● **TASK GOAL**
Given the entries that follow, write out exactly the lines starting at the one containing "rust编写高性能、高度模块" and ending at the one containing "# any-tunnel", both ends included, and only those.

● **GIVEN RECORDS**
════

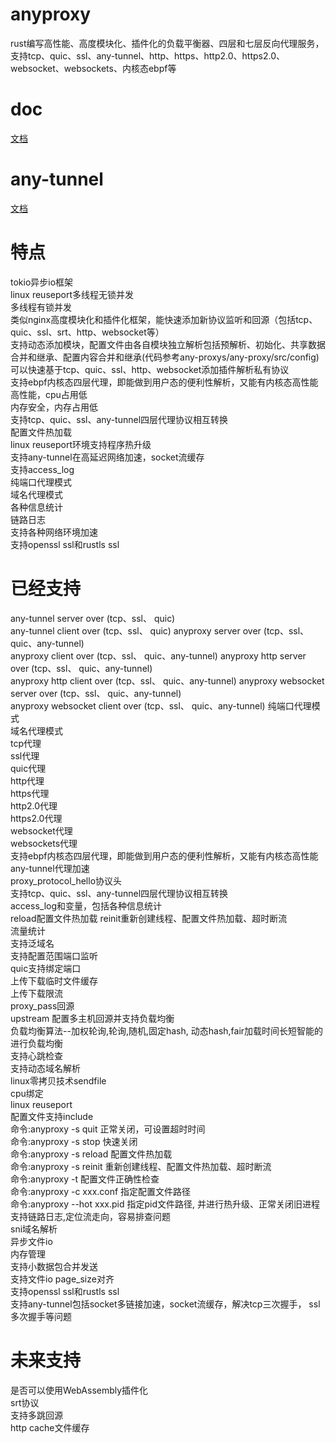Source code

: # anyproxy
rust编写高性能、高度模块化、插件化的负载平衡器、四层和七层反向代理服务，支持tcp、quic、ssl、any-tunnel、http、https、http2.0、https2.0、websocket、websockets、内核态ebpf等

# doc
[文档](https://github.com/yefy/any-proxys/tree/main/any-proxy/doc)

# any-tunnel
[文档](https://github.com/yefy/any-proxys/blob/main/any-tunnel/README.md)

# 特点
tokio异步io框架  
linux reuseport多线程无锁并发  
多线程有锁并发  
类似nginx高度模块化和插件化框架，能快速添加新协议监听和回源（包括tcp、quic、ssl、srt、http、websocket等）   
支持动态添加模块，配置文件由各自模块独立解析包括预解析、初始化、共享数据合并和继承、配置内容合并和继承(代码参考any-proxys/any-proxy/src/config)        
可以快速基于tcp、quic、ssl、http、websocket添加插件解析私有协议  
支持ebpf内核态四层代理，即能做到用户态的便利性解析，又能有内核态高性能    
高性能，cpu占用低    
内存安全，内存占用低    
支持tcp、quic、ssl、any-tunnel四层代理协议相互转换    
配置文件热加载  
linux reuseport环境支持程序热升级    
支持any-tunnel在高延迟网络加速，socket流缓存    
支持access_log  
纯端口代理模式  
域名代理模式  
各种信息统计  
链路日志  
支持各种网络环境加速  
支持openssl ssl和rustls ssl  

# 已经支持
any-tunnel server over (tcp、ssl、 quic)  
any-tunnel client over (tcp、ssl、 quic)
anyproxy server over (tcp、ssl、 quic、any-tunnel)  
anyproxy client over (tcp、ssl、 quic、any-tunnel)
anyproxy http server over (tcp、ssl、 quic、any-tunnel)  
anyproxy http client over (tcp、ssl、 quic、any-tunnel)
anyproxy websocket server over (tcp、ssl、 quic、any-tunnel)  
anyproxy websocket client over (tcp、ssl、 quic、any-tunnel)
纯端口代理模式  
域名代理模式  
tcp代理  
ssl代理  
quic代理  
http代理  
https代理  
http2.0代理  
https2.0代理  
websocket代理  
websockets代理  
支持ebpf内核态四层代理，即能做到用户态的便利性解析，又能有内核态高性能     
any-tunnel代理加速  
proxy_protocol_hello协议头   
支持tcp、quic、ssl、any-tunnel四层代理协议相互转换   
access_log和变量，包括各种信息统计    
reload配置文件热加载
reinit重新创建线程、配置文件热加载、超时断流    
流量统计  
支持泛域名  
支持配置范围端口监听   
quic支持绑定端口  
上传下载临时文件缓存  
上传下载限流  
proxy_pass回源  
upstream 配置多主机回源并支持负载均衡  
负载均衡算法--加权轮询,轮询,随机,固定hash, 动态hash,fair加载时间长短智能的进行负载均衡   
支持心跳检查  
支持动态域名解析  
linux零拷贝技术sendfile  
cpu绑定  
linux reuseport  
配置文件支持include  
命令:anyproxy -s quit 正常关闭，可设置超时时间  
命令:anyproxy -s stop 快速关闭  
命令:anyproxy -s reload 配置文件热加载  
命令:anyproxy -s reinit 重新创建线程、配置文件热加载、超时断流    
命令:anyproxy -t 配置文件正确性检查  
命令:anyproxy -c xxx.conf 指定配置文件路径  
命令:anyproxy --hot xxx.pid 指定pid文件路径, 并进行热升级、正常关闭旧进程  
支持链路日志,定位流走向，容易排查问题  
sni域名解析  
异步文件io  
内存管理  
支持小数据包合并发送  
支持文件io page_size对齐  
支持openssl ssl和rustls ssl  
支持any-tunnel包括socket多链接加速，socket流缓存，解决tcp三次握手， ssl多次握手等问题

# 未来支持
是否可以使用WebAssembly插件化  
srt协议  
支持多跳回源  
http cache文件缓存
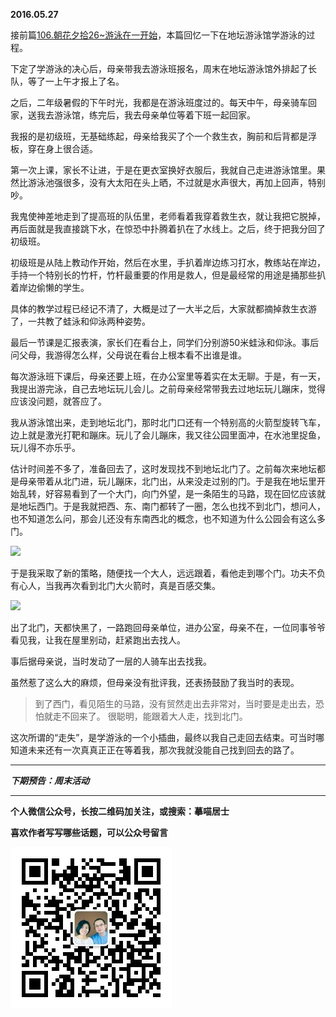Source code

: **2016.05.27**

接前篇[106.朝花夕拾26~游泳在一开始](http://mp.weixin.qq.com/s?__biz=MzA4NzEzMjMzNw==&mid=503628545&idx=1&sn=a1ffe27cba59daaecc6b3fd89942a732#rd)，本篇回忆一下在地坛游泳馆学游泳的过程。

下定了学游泳的决心后，母亲带我去游泳班报名，周末在地坛游泳馆外排起了长队，等了一上午才报上了名。

之后，二年级暑假的下午时光，我都是在游泳班度过的。每天中午，母亲骑车回家，送我去游泳馆，练完后，我去母亲单位等着下班一起回家。

我报的是初级班，无基础练起，母亲给我买了个一个救生衣，胸前和后背都是浮板，穿在身上很合适。

第一次上课，家长不让进，于是在更衣室换好衣服后，我就自己走进游泳馆里。果然比游泳池强很多，没有大太阳在头上晒，不过就是水声很大，再加上回声，特别吵。

我鬼使神差地走到了提高班的队伍里，老师看着我穿着救生衣，就让我把它脱掉，再后面就是我直接跳下水，在惊恐中扑腾着扒在了水线上。之后，终于把我分回了初级班。

初级班是从陆上教动作开始，然后在水里，手扒着岸边练习打水，教练站在岸边，手持一个特别长的竹杆，竹杆最重要的作用是救人，但是最经常的用途是捅那些扒着岸边偷懒的学生。

具体的教学过程已经记不清了，大概是过了一大半之后，大家就都摘掉救生衣游了，一共教了蛙泳和仰泳两种姿势。

最后一节课是汇报表演，家长们在看台上，同学们分别游50米蛙泳和仰泳。事后问父母，我游得怎么样，父母说在看台上根本看不出谁是谁。

每次游泳班下课后，母亲还要上班，在办公室里等着实在太无聊。于是，有一天，我提出游完泳，自己去地坛玩儿会儿。之前母亲经常带我去过地坛玩儿蹦床，觉得应该没问题，就答应了。

我从游泳馆出来，走到地坛北门，那时北门口还有一个特别高的火箭型旋转飞车，边上就是激光打靶和蹦床。玩儿了会儿蹦床，我又往公园里面冲，在水池里捉鱼，玩儿得不亦乐乎。

估计时间差不多了，准备回去了，这时发现找不到地坛北门了。之前每次来地坛都是母亲带着从北门进，玩儿蹦床，北门出，从来没走过别的门。于是我在地坛里开始乱转，好容易看到了一个大门，向门外望，是一条陌生的马路，现在回忆应该就是地坛西门。于是我就把西、东、南门都转了一圈，怎么也找不到北门，想问人，也不知道怎么问，那会儿还没有东南西北的概念，也不知道为什么公园会有这么多门。

![](http://upload-images.jianshu.io/upload_images/51001-5ba0ec26e0be1963.jpg?imageMogr2/auto-orient/strip%7CimageView2/2/w/1240)

于是我采取了新的策略，随便找一个大人，远远跟着，看他走到哪个门。功夫不负有心人，当我再次看到北门大火箭时，真是百感交集。

![](http://upload-images.jianshu.io/upload_images/51001-81b3108aed293bf8.jpg?imageMogr2/auto-orient/strip%7CimageView2/2/w/1240)

出了北门，天都快黑了，一路跑回母亲单位，进办公室，母亲不在，一位同事爷爷看见我，让我在屋里别动，赶紧跑出去找人。

事后据母亲说，当时发动了一层的人骑车出去找我。

虽然惹了这么大的麻烦，但母亲没有批评我，还表扬鼓励了我当时的表现。

>到了西门，看见陌生的马路，没有贸然走出去非常对，当时要是走出去，恐怕就走不回来了。
>很聪明，能跟着大人走，找到北门。

这次所谓的“走失”，是学游泳的一个小插曲，最终以我自己走回去结束。可当时哪知道未来还有一次真真正正在等着我，那次我就没能自己找到回去的路了。


***

***下期预告：周末活动***

***


**个人微信公众号，长按二维码加关注，或搜索：摹喵居士**

**喜欢作者写写哪些话题，可以公众号留言**

![](https://github.com/jiluofu/jiluofu.github.com/raw/master/momiaojushi/static/qrcode.jpg)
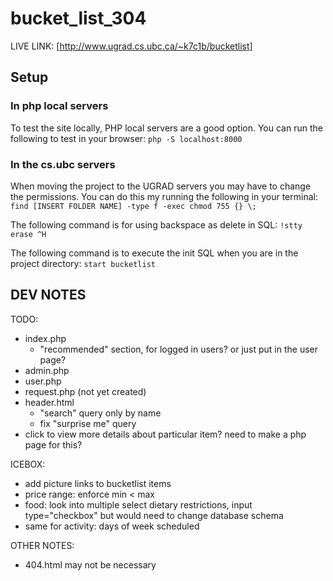 # bucket_list_304

LIVE LINK:
[http://www.ugrad.cs.ubc.ca/~k7c1b/bucketlist]

## Setup
### In php local servers
To test the site locally, PHP local servers are a good option.
You can run the following to test in your browser:
`php -S localhost:8000`

### In the cs.ubc servers

When moving the project to the UGRAD servers you may have to change the permissions. You can do this my running the following in your terminal:
`find [INSERT FOLDER NAME] -type f -exec chmod 755 {} \;`

The following command is for using backspace as delete in SQL:
`!stty erase ^H`

The following command is to execute the init SQL when you are in the project directory:
`start bucketlist`

## DEV NOTES
TODO:
- index.php
    - "recommended" section, for logged in users? or just put in the user page?
- admin.php
- user.php
- request.php (not yet created)
- header.html
    - "search" query only by name
    - fix "surprise me" query
- click to view more details about particular item? need to make a php page for this?

ICEBOX:
- add picture links to bucketlist items
- price range: enforce min < max
- food: look into multiple select dietary restrictions, input type="checkbox" but would need to change database schema
- same for activity: days of week scheduled

    
OTHER NOTES: 
- 404.html may not be necessary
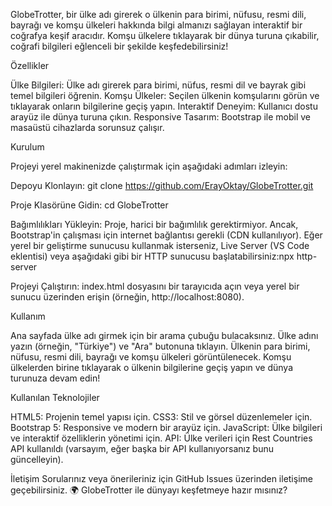 GlobeTrotter, bir ülke adı girerek o ülkenin para birimi, nüfusu, resmi dili, bayrağı ve komşu ülkeleri hakkında bilgi almanızı sağlayan interaktif bir coğrafya keşif aracıdır. Komşu ülkelere tıklayarak bir dünya turuna çıkabilir, coğrafi bilgileri eğlenceli bir şekilde keşfedebilirsiniz!

Özellikler

Ülke Bilgileri: Ülke adı girerek para birimi, nüfus, resmi dil ve bayrak gibi temel bilgileri öğrenin.
Komşu Ülkeler: Seçilen ülkenin komşularını görün ve tıklayarak onların bilgilerine geçiş yapın.
Interaktif Deneyim: Kullanıcı dostu arayüz ile dünya turuna çıkın.
Responsive Tasarım: Bootstrap ile mobil ve masaüstü cihazlarda sorunsuz çalışır.

Kurulum

Projeyi yerel makinenizde çalıştırmak için aşağıdaki adımları izleyin:

Depoyu Klonlayın:
git clone https://github.com/ErayOktay/GlobeTrotter.git


Proje Klasörüne Gidin:
cd GlobeTrotter


Bağımlılıkları Yükleyin:
Proje, harici bir bağımlılık gerektirmiyor. Ancak, Bootstrap'in çalışması için internet bağlantısı gerekli (CDN kullanılıyor).
Eğer yerel bir geliştirme sunucusu kullanmak isterseniz, Live Server (VS Code eklentisi) veya aşağıdaki gibi bir HTTP sunucusu başlatabilirsiniz:npx http-server


Projeyi Çalıştırın:
index.html dosyasını bir tarayıcıda açın veya yerel bir sunucu üzerinden erişin (örneğin, http://localhost:8080).


Kullanım

Ana sayfada ülke adı girmek için bir arama çubuğu bulacaksınız.
Ülke adını yazın (örneğin, "Türkiye") ve "Ara" butonuna tıklayın.
Ülkenin para birimi, nüfusu, resmi dili, bayrağı ve komşu ülkeleri görüntülenecek.
Komşu ülkelerden birine tıklayarak o ülkenin bilgilerine geçiş yapın ve dünya turunuza devam edin!


Kullanılan Teknolojiler

HTML5: Projenin temel yapısı için.
CSS3: Stil ve görsel düzenlemeler için.
Bootstrap 5: Responsive ve modern bir arayüz için.
JavaScript: Ülke bilgileri ve interaktif özelliklerin yönetimi için.
API: Ülke verileri için Rest Countries API kullanıldı (varsayım, eğer başka bir API kullanıyorsanız bunu güncelleyin).


İletişim
Sorularınız veya önerileriniz için GitHub Issues üzerinden iletişime geçebilirsiniz.
🌍 GlobeTrotter ile dünyayı keşfetmeye hazır mısınız?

════

● **PROBLEM SOLUTION**
rust编写高性能、高度模块化、插件化的负载平衡器、四层和七层反向代理服务，支持tcp、quic、ssl、any-tunnel、http、https、http2.0、https2.0、websocket、websockets、内核态ebpf等

# doc
[文档](https://github.com/yefy/any-proxys/tree/main/any-proxy/doc)

# any-tunnel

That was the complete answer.